Records from a dataset:
------------------------

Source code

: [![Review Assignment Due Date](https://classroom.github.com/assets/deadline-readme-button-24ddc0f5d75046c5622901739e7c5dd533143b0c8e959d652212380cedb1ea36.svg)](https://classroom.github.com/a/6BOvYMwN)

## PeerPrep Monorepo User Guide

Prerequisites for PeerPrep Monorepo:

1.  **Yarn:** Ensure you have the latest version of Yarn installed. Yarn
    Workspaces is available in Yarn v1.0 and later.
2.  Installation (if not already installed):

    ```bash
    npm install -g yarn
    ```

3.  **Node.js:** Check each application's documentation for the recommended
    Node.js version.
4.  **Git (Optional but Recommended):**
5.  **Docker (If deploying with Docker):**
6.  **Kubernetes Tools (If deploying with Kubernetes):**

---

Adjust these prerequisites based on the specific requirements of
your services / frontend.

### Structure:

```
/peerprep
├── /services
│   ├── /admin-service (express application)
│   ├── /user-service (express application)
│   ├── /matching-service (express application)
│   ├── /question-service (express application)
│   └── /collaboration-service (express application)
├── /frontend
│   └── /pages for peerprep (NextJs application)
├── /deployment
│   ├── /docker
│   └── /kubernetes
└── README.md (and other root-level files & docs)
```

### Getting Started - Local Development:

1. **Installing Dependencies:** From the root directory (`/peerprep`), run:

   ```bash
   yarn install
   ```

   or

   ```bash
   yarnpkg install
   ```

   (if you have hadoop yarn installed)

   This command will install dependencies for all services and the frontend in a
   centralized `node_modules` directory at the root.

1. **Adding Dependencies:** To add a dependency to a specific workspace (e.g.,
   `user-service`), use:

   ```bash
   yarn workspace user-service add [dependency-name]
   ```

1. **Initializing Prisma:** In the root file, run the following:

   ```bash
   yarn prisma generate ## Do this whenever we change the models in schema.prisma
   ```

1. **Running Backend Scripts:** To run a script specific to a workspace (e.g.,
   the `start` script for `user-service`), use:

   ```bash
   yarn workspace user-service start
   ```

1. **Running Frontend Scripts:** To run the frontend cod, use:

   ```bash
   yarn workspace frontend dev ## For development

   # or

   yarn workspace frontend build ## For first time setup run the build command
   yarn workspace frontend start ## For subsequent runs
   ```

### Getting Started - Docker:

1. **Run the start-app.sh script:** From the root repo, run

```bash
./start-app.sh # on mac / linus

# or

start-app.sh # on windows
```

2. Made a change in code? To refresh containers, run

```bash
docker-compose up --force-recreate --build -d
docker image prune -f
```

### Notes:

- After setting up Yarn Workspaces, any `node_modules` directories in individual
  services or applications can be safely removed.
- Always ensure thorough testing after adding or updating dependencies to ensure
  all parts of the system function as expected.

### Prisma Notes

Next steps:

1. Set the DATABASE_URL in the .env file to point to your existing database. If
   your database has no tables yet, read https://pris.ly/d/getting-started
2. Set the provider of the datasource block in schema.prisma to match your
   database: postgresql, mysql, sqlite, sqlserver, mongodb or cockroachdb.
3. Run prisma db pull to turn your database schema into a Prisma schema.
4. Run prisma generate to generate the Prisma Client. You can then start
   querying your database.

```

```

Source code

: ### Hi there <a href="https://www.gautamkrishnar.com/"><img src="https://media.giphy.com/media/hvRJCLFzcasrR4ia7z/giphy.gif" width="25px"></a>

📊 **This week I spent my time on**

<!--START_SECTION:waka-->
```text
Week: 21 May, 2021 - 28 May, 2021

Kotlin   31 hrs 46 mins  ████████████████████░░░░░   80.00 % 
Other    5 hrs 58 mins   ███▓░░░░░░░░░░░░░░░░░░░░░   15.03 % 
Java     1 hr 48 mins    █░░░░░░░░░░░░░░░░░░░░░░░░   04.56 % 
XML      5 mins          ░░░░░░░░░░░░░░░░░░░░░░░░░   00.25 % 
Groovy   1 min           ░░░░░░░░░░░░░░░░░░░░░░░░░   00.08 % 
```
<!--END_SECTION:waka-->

------------------------

Using the data above, tally each line that has the string "time" and report only the sum.

Output for this exercise: 2